[Items from a dataset]
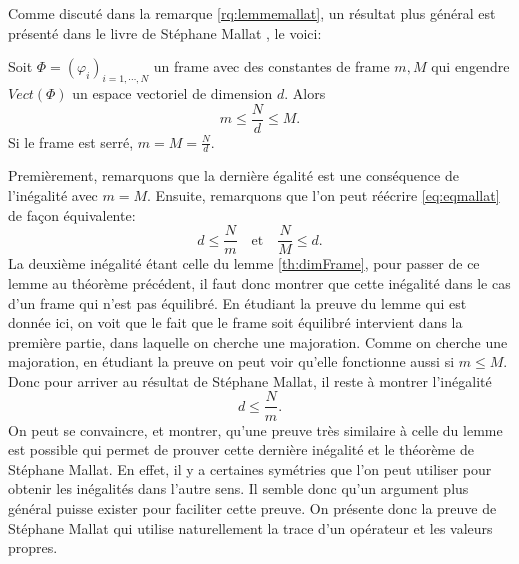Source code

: Comme discuté dans la remarque \ref{rq:lemmemallat}, un résultat plus général est présenté dans le livre de Stéphane Mallat \cite{mallatframe}, le voici:
\begin{theoreme}[Mallat]
	Soit $\Phi =(\varphi_i)_{i=1, \cdots, N}$ un frame avec des constantes de frame $m,M$ qui engendre $Vect(\Phi)$ un espace vectoriel de dimension $d$.
	Alors
	\begin{equation}\label{eq:eqmallat}
		m \leq \frac{N}{d} \leq M.
	\end{equation}
	Si le frame est serré, $m=M=\frac{N}{d}$.
\end{theoreme}
Premièrement, remarquons que la dernière égalité est une conséquence de l'inégalité avec $m=M$.
\newline 
Ensuite, remarquons que l'on peut réécrire \ref{eq:eqmallat} de façon équivalente:
	\begin{equation}
		d \leq \frac{N}{m} \quad \text{et} \quad \frac{N}{M} \leq d.
	\end{equation}
	La deuxième inégalité étant celle du lemme \ref{th:dimFrame}, pour passer de ce lemme au théorème précédent, il faut donc montrer que cette inégalité dans le cas d'un frame qui n'est pas équilibré.
	En étudiant la preuve du lemme qui est donnée ici, on voit que le fait que le frame soit équilibré intervient dans la première partie, dans laquelle on cherche une majoration.
	Comme on cherche une majoration, en étudiant la preuve on peut voir qu'elle fonctionne aussi si $m\leq M$.
	Donc pour arriver au résultat de Stéphane Mallat, il reste à montrer l'inégalité
	\begin{equation}
		d \leq \frac{N}{m}.
	\end{equation}
	On peut se convaincre, et montrer, qu'une preuve très similaire à celle du lemme est possible qui permet de prouver cette dernière inégalité et le théorème de Stéphane Mallat.
	En effet, il y a certaines symétries que l'on peut utiliser pour obtenir les inégalités dans l'autre sens. 
	Il semble donc qu'un argument plus général puisse exister pour faciliter cette preuve.
	On présente donc la preuve de Stéphane Mallat qui utilise naturellement la trace d'un opérateur et les valeurs propres.
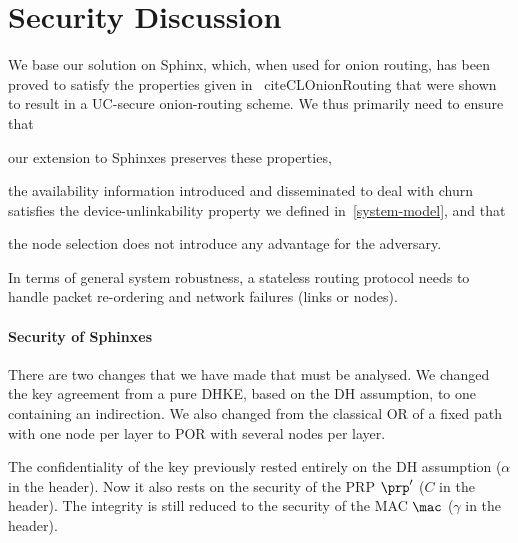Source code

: \section{Security Discussion}%
\label{security-discussion}



We base our solution on Sphinx, which, when used for onion routing, has been proved to satisfy the
properties given in ~cite{CLOnionRouting} that were shown to result
in a UC-secure onion-routing scheme. We thus primarily need to ensure that 
\begin{enumerate*} \item our extension to Sphinxes preserves these
  properties, \item the availability information introduced and
  disseminated to deal with churn satisfies the device-unlinkability
  property we defined in~\cref{system-model}, and that \item the node
  selection does not introduce any advantage for the
  adversary. \end{enumerate*} In terms of general system robustness, a
stateless routing protocol needs to handle packet re-ordering and
network failures (links or nodes). 

\paragraph*{Security of Sphinxes}

There are two changes that we have made that must be analysed.
We changed the key agreement from a pure \ac{DHKE}, \ie based on the \ac{DH} 
assumption, to one containing an indirection.
We also changed from the classical \ac{OR} of a fixed path with one node per 
layer to \ac{POR} with several nodes per layer.

The confidentiality of the key previously rested entirely on the \ac{DH} 
assumption (\(\alpha\) in the header).
Now it also rests on the security of the \ac{PRP} \(\prp'\) (\(C\) in the 
header).
The integrity is still reduced to the security of the \ac{MAC} \(\mac\) 
(\(\gamma\) in the header).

● **PROBLEM DETAILS**: From the records given above, reproduce all text exactly and exclude each picture.

● **ANSWER FOR THIS EXERCISE**:
Source code

: Comme discuté dans la remarque \ref{rq:lemmemallat}, un résultat plus général est présenté dans le livre de Stéphane Mallat \cite{mallatframe}, le voici:
\begin{theoreme}[Mallat]
	Soit $\Phi =(\varphi_i)_{i=1, \cdots, N}$ un frame avec des constantes de frame $m,M$ qui engendre $Vect(\Phi)$ un espace vectoriel de dimension $d$.
	Alors
	\begin{equation}\label{eq:eqmallat}
		m \leq \frac{N}{d} \leq M.
	\end{equation}
	Si le frame est serré, $m=M=\frac{N}{d}$.
\end{theoreme}
Premièrement, remarquons que la dernière égalité est une conséquence de l'inégalité avec $m=M$.
\newline 
Ensuite, remarquons que l'on peut réécrire \ref{eq:eqmallat} de façon équivalente:
	\begin{equation}
		d \leq \frac{N}{m} \quad \text{et} \quad \frac{N}{M} \leq d.
	\end{equation}
	La deuxième inégalité étant celle du lemme \ref{th:dimFrame}, pour passer de ce lemme au théorème précédent, il faut donc montrer que cette inégalité dans le cas d'un frame qui n'est pas équilibré.
	En étudiant la preuve du lemme qui est donnée ici, on voit que le fait que le frame soit équilibré intervient dans la première partie, dans laquelle on cherche une majoration.
	Comme on cherche une majoration, en étudiant la preuve on peut voir qu'elle fonctionne aussi si $m\leq M$.
	Donc pour arriver au résultat de Stéphane Mallat, il reste à montrer l'inégalité
	\begin{equation}
		d \leq \frac{N}{m}.
	\end{equation}
	On peut se convaincre, et montrer, qu'une preuve très similaire à celle du lemme est possible qui permet de prouver cette dernière inégalité et le théorème de Stéphane Mallat.
	En effet, il y a certaines symétries que l'on peut utiliser pour obtenir les inégalités dans l'autre sens. 
	Il semble donc qu'un argument plus général puisse exister pour faciliter cette preuve.
	On présente donc la preuve de Stéphane Mallat qui utilise naturellement la trace d'un opérateur et les valeurs propres.
Source code

: \section{Security Discussion}%
\label{security-discussion}



We base our solution on Sphinx, which, when used for onion routing, has been proved to satisfy the
properties given in ~cite{CLOnionRouting} that were shown to result
in a UC-secure onion-routing scheme. We thus primarily need to ensure that 
\begin{enumerate*} \item our extension to Sphinxes preserves these
  properties, \item the availability information introduced and
  disseminated to deal with churn satisfies the device-unlinkability
  property we defined in~\cref{system-model}, and that \item the node
  selection does not introduce any advantage for the
  adversary. \end{enumerate*} In terms of general system robustness, a
stateless routing protocol needs to handle packet re-ordering and
network failures (links or nodes). 

\paragraph*{Security of Sphinxes}

There are two changes that we have made that must be analysed.
We changed the key agreement from a pure \ac{DHKE}, \ie based on the \ac{DH} 
assumption, to one containing an indirection.
We also changed from the classical \ac{OR} of a fixed path with one node per 
layer to \ac{POR} with several nodes per layer.

The confidentiality of the key previously rested entirely on the \ac{DH} 
assumption (\(\alpha\) in the header).
Now it also rests on the security of the \ac{PRP} \(\prp'\) (\(C\) in the 
header).
The integrity is still reduced to the security of the \ac{MAC} \(\mac\) 
(\(\gamma\) in the header).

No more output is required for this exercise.